1. Causal or Experimental Research

When most people think of scientific experimentation, research on cause and effect is most often brought to mind. Experiments on causal relationships investigate the effect of one or more variables on one or more outcome variables. This type of research also determines if one variable causes another variable to occur or change.

An example of this type of research in psychology would be changing the length of a specific mental health treatment and measuring the effect on study participants.

2. Descriptive Research

Descriptive research seeks to depict what already exists in a group or population. Three types of psychology research utilizing this method are:

  • Case studies
  • Observational studies

An example of this psychology research method would be an opinion poll to determine which presidential candidate people plan to vote for in the next election. Descriptive studies don't try to measure the effect of a variable; they seek only to describe it.
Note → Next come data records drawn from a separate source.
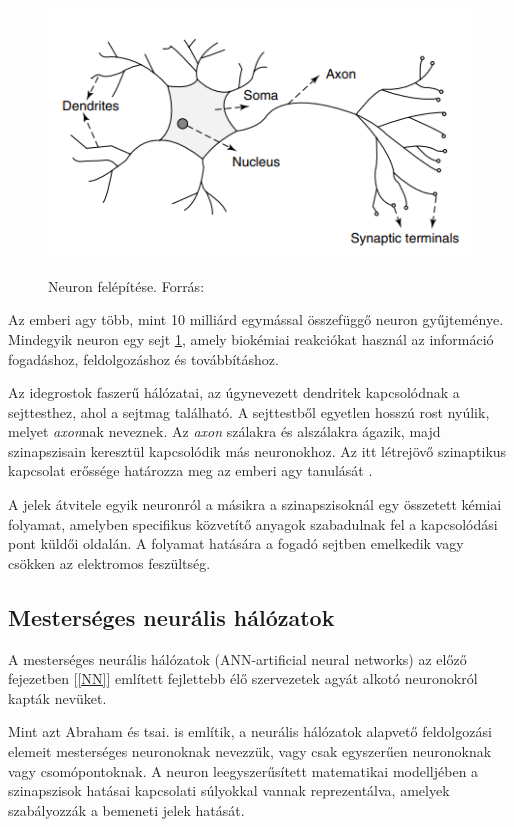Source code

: \documentclass[12pt,a4]{article}
\begin{document}
    \begin{figure}[h]	
		\centering
		\includegraphics[width=0.8\linewidth]{neuron1}
        \label{fig:neuron1}
		\caption{Neuron felépítése. 
			Forrás:\cite{ann}}
	\end{figure}
 
	Az emberi agy több, mint 10 milliárd egymással összefüggő neuron gyűjteménye. Mindegyik neuron egy sejt \ref{fig:neuron1}, amely biokémiai reakciókat használ az információ fogadáshoz, feldolgozáshoz és továbbításhoz.
	
	Az idegrostok faszerű hálózatai, az úgynevezett dendritek kapcsolódnak a sejttesthez, ahol a sejtmag található. A sejttestből egyetlen hosszú rost nyúlik, melyet \textit{axon}nak neveznek. Az \textit{axon} szálakra és alszálakra ágazik, majd szinapszisain keresztül kapcsolódik más neuronokhoz. Az itt létrejövő szinaptikus kapcsolat erőssége határozza meg az emberi agy tanulását .
	
	A jelek átvitele egyik neuronról a másikra a szinapszisoknál egy összetett kémiai folyamat, amelyben specifikus közvetítő anyagok szabadulnak fel a kapcsolódási pont küldői oldalán. A folyamat hatására a fogadó sejtben emelkedik vagy csökken az elektromos feszültség.
	
	\subsection{Mesterséges neurális hálózatok}
	A mesterséges neurális hálózatok (ANN-artificial neural networks) az előző fejezetben [\autoref{NN}] említett fejlettebb élő szervezetek agyát alkotó neuronokról kapták nevüket. 
	
	Mint azt \cite{ann}Abraham és tsai. is említik, a neurális hálózatok alapvető feldolgozási elemeit mesterséges neuronoknak nevezzük, vagy csak egyszerűen neuronoknak vagy csomópontoknak. A neuron leegyszerűsített matematikai modelljében a szinapszisok hatásai kapcsolati súlyokkal vannak reprezentálva, amelyek szabályozzák a bemeneti jelek hatását.
	
\end{document}
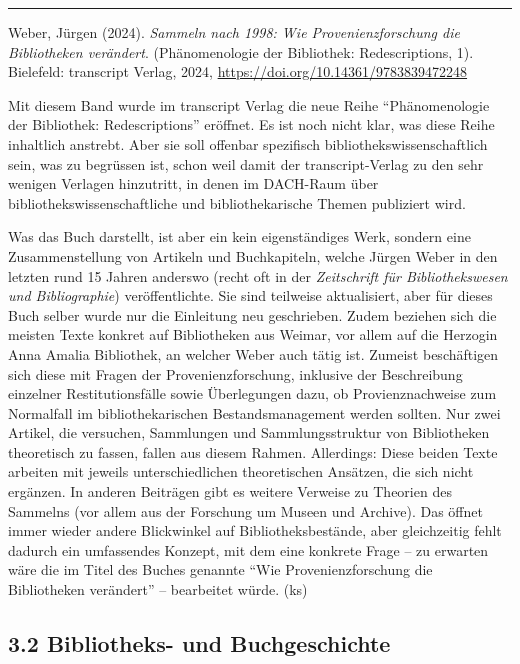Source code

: \documentclass[a4paper,
fontsize=11pt,
oneside,
numbers=noperiodatend,
parskip=half-,
bibliography=totoc,
final
]{scrartcl}
\begin{document}
\begin{center}\rule{0.5\linewidth}{0.5pt}\end{center}

Weber, Jürgen (2024). \emph{Sammeln nach 1998: Wie Provenienzforschung
die Bibliotheken verändert}. (Phänomenologie der Bibliothek:
Redescriptions, 1). Bielefeld: transcript Verlag, 2024,
\url{https://doi.org/10.14361/9783839472248}

Mit diesem Band wurde im transcript Verlag die neue Reihe
\enquote{Phänomenologie der Bibliothek: Redescriptions} eröffnet. Es ist
noch nicht klar, was diese Reihe inhaltlich anstrebt. Aber sie soll
offenbar spezifisch bibliothekswissenschaftlich sein, was zu begrüssen
ist, schon weil damit der transcript-Verlag zu den sehr wenigen Verlagen
hinzutritt, in denen im DACH-Raum über bibliothekswissenschaftliche und
bibliothekarische Themen publiziert wird.

Was das Buch darstellt, ist aber ein kein eigenständiges Werk, sondern
eine Zusammenstellung von Artikeln und Buchkapiteln, welche Jürgen Weber
in den letzten rund 15 Jahren anderswo (recht oft in der
\emph{Zeitschrift für Bibliothekswesen und Bibliographie})
veröffentlichte. Sie sind teilweise aktualisiert, aber für dieses Buch
selber wurde nur die Einleitung neu geschrieben. Zudem beziehen sich die
meisten Texte konkret auf Bibliotheken aus Weimar, vor allem auf die
Herzogin Anna Amalia Bibliothek, an welcher Weber auch tätig ist.
Zumeist beschäftigen sich diese mit Fragen der Provenienzforschung,
inklusive der Beschreibung einzelner Restitutionsfälle sowie
Überlegungen dazu, ob Provienznachweise zum Normalfall im
bibliothekarischen Bestandsmanagement werden sollten. Nur zwei Artikel,
die versuchen, Sammlungen und Sammlungsstruktur von Bibliotheken
theoretisch zu fassen, fallen aus diesem Rahmen. Allerdings: Diese
beiden Texte arbeiten mit jeweils unterschiedlichen theoretischen
Ansätzen, die sich nicht ergänzen. In anderen Beiträgen gibt es weitere
Verweise zu Theorien des Sammelns (vor allem aus der Forschung um Museen
und Archive). Das öffnet immer wieder andere Blickwinkel auf
Bibliotheksbestände, aber gleichzeitig fehlt dadurch ein umfassendes
Konzept, mit dem eine konkrete Frage – zu erwarten wäre die im Titel des
Buches genannte \enquote{Wie Provenienzforschung die Bibliotheken
verändert} – bearbeitet würde. (ks)

\hypertarget{bibliotheks--und-buchgeschichte}{%
\subsection{3.2 Bibliotheks- und
Buchgeschichte}\label{bibliotheks--und-buchgeschichte}}
\end{document}
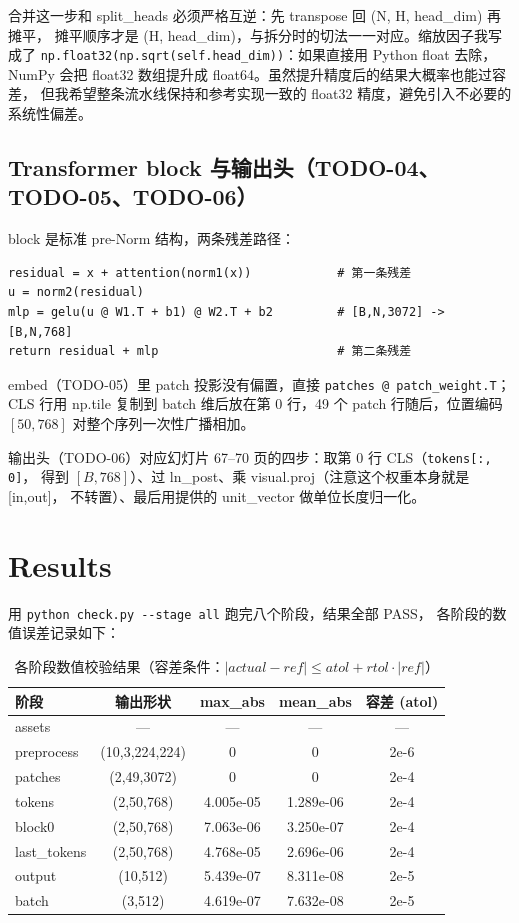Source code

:\documentclass[a4paper,12pt]{article}
\begin{document}
合并这一步和 split\_heads 必须严格互逆：先 transpose 回 (N, H, head\_dim) 再摊平，
摊平顺序才是 (H, head\_dim)，与拆分时的切法一一对应。缩放因子我写成了
\verb|np.float32(np.sqrt(self.head_dim))|：如果直接用 Python float 去除，
NumPy 会把 float32 数组提升成 float64。虽然提升精度后的结果大概率也能过容差，
但我希望整条流水线保持和参考实现一致的 float32 精度，避免引入不必要的系统性偏差。

\subsection{Transformer block 与输出头（TODO-04、TODO-05、TODO-06）}

block 是标准 pre-Norm 结构，两条残差路径：

\begin{verbatim}
residual = x + attention(norm1(x))            # 第一条残差
u = norm2(residual)
mlp = gelu(u @ W1.T + b1) @ W2.T + b2         # [B,N,3072] -> [B,N,768]
return residual + mlp                         # 第二条残差
\end{verbatim}

embed（TODO-05）里 patch 投影没有偏置，直接 \verb|patches @ patch_weight.T|；
CLS 行用 np.tile 复制到 batch 维后放在第 0 行，49 个 patch 行随后，位置编码
$[50,768]$ 对整个序列一次性广播相加。

输出头（TODO-06）对应幻灯片 67--70 页的四步：取第 0 行 CLS（\verb|tokens[:, 0]|，
得到 $[B,768]$）、过 ln\_post、乘 visual.proj（注意这个权重本身就是 [in,out]，
不转置）、最后用提供的 unit\_vector 做单位长度归一化。

\section{Results}

用 \verb|python check.py --stage all| 跑完八个阶段，结果全部 PASS，
各阶段的数值误差记录如下：

\begin{table}[H]
\centering
\caption{各阶段数值校验结果（容差条件：$|actual - ref| \le atol + rtol \cdot |ref|$）}
\begin{tabular}{lcccc}
\toprule
阶段 & 输出形状 & max\_abs & mean\_abs & 容差 (atol) \\
\midrule
assets       & ---            & ---        & ---        & ---   \\
preprocess   & (10,3,224,224) & 0          & 0          & 2e-6  \\
patches      & (2,49,3072)    & 0          & 0          & 2e-4  \\
tokens       & (2,50,768)     & 4.005e-05  & 1.289e-06  & 2e-4  \\
block0       & (2,50,768)     & 7.063e-06  & 3.250e-07  & 2e-4  \\
last\_tokens & (2,50,768)     & 4.768e-05  & 2.696e-06  & 2e-4  \\
output       & (10,512)       & 5.439e-07  & 8.311e-08  & 2e-5  \\
batch        & (3,512)        & 4.619e-07  & 7.632e-08  & 2e-5  \\
\bottomrule
\end{tabular}
\end{table}
\end{document}
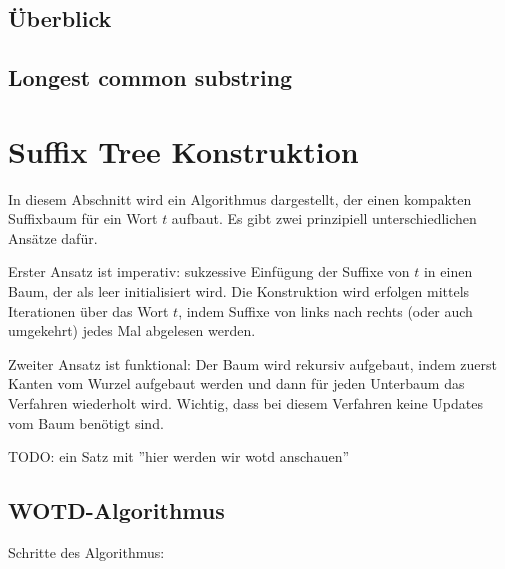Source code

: \documentclass[12pt]{report}
\begin{document}
\subsection{Überblick}
\label{sec:Ueberblick}

\subsection{Longest common substring}
\label{sec:longestCommonSubstring}

\section{Suffix Tree Konstruktion}
\label{sec:SuffixTreeKonstruktion}

In diesem Abschnitt wird ein Algorithmus dargestellt, der einen kompakten Suffixbaum für ein Wort $t$ aufbaut. Es gibt zwei prinzipiell unterschiedlichen Ansätze dafür.

Erster Ansatz ist imperativ: sukzessive Einfügung der Suffixe von $t$ in einen Baum, der als leer initialisiert wird. Die Konstruktion wird erfolgen mittels Iterationen über das Wort $t$, indem Suffixe von links nach rechts (oder auch umgekehrt) jedes Mal abgelesen werden.

Zweiter Ansatz ist funktional: Der Baum wird rekursiv aufgebaut, indem zuerst Kanten vom Wurzel aufgebaut werden und dann für jeden Unterbaum das Verfahren wiederholt wird. Wichtig, dass bei diesem Verfahren keine Updates vom Baum benötigt sind.

TODO: ein Satz mit ''hier werden wir wotd anschauen''


\subsection{WOTD-Algorithmus}
\label{sec:WOTDAlgorithmus}

Schritte des Algorithmus:
\end{document}
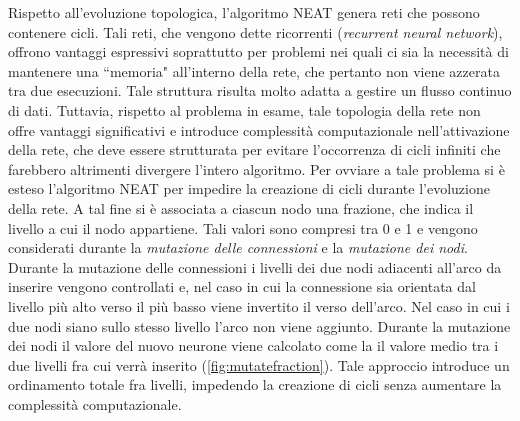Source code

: Rispetto all'evoluzione topologica, l'algoritmo NEAT genera reti che possono
contenere cicli. Tali reti, che vengono dette ricorrenti (\emph{recurrent neural
network}), offrono vantaggi espressivi soprattutto per problemi nei quali ci sia
la necessità di mantenere una ``memoria" all'interno della rete, che pertanto
non viene azzerata tra due esecuzioni. Tale struttura risulta molto adatta a
gestire un flusso continuo di dati. Tuttavia, rispetto al problema in esame,
tale topologia della rete non offre vantaggi significativi e introduce 
complessità
computazionale nell'attivazione della rete, che deve essere strutturata per
evitare l'occorrenza di cicli infiniti che farebbero altrimenti divergere
l'intero algoritmo. Per ovviare a tale problema si è esteso l'algoritmo NEAT per
impedire la creazione di cicli durante l'evoluzione della rete. A tal fine si è
associata a ciascun nodo una frazione, che indica il livello a cui il nodo
appartiene. Tali valori sono compresi tra 0 e 1 e vengono considerati durante
la \emph{mutazione delle connessioni} e la \emph{mutazione dei nodi}. Durante la
mutazione delle connessioni i livelli dei due nodi adiacenti all'arco da inserire
vengono controllati e, nel caso in cui la connessione sia orientata dal livello
più alto verso il più basso viene invertito il verso dell'arco. Nel caso in cui
i due nodi siano sullo stesso livello l'arco non viene aggiunto. Durante la
mutazione dei nodi il valore del nuovo neurone viene calcolato come la il valore
medio tra i due livelli fra cui verrà inserito (\cref{fig:mutatefraction}).
Tale approccio introduce un ordinamento totale fra livelli, impedendo la
creazione di cicli senza aumentare la complessità computazionale.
3. Relational or Correlational Research

A study that investigates the connection between two or more variables is considered relational research. The variables compared are generally already present in the group or population.

For example, a study that looks at the proportion of males and females that would purchase either a classical CD or a jazz CD would be studying the relationship between gender and music preference.

Theory vs. Hypothesis in Psychology Research

People often confuse the terms theory and hypothesis or are not quite sure of the distinctions between the two concepts. If you're a psychology student, it's essential to understand what each term means, how they differ, and how they're used in psychology research.

A theory is a well-established principle that has been developed to explain some aspect of the natural world. A theory arises from repeated observation and testing and incorporates facts, laws, predictions, and tested hypotheses that are widely accepted.

A hypothesis is a specific, testable prediction about what you expect to happen in your study. For example, an experiment designed to look at the relationship between study habits and test anxiety might have a hypothesis that states, "We predict that students with better study habits will suffer less test anxiety." Unless your study is exploratory in nature, your hypothesis should always explain what you expect to happen during the course of your experiment or research.

While the terms are sometimes used interchangeably in everyday use, the difference between a theory and a hypothesis is important when studying experimental design.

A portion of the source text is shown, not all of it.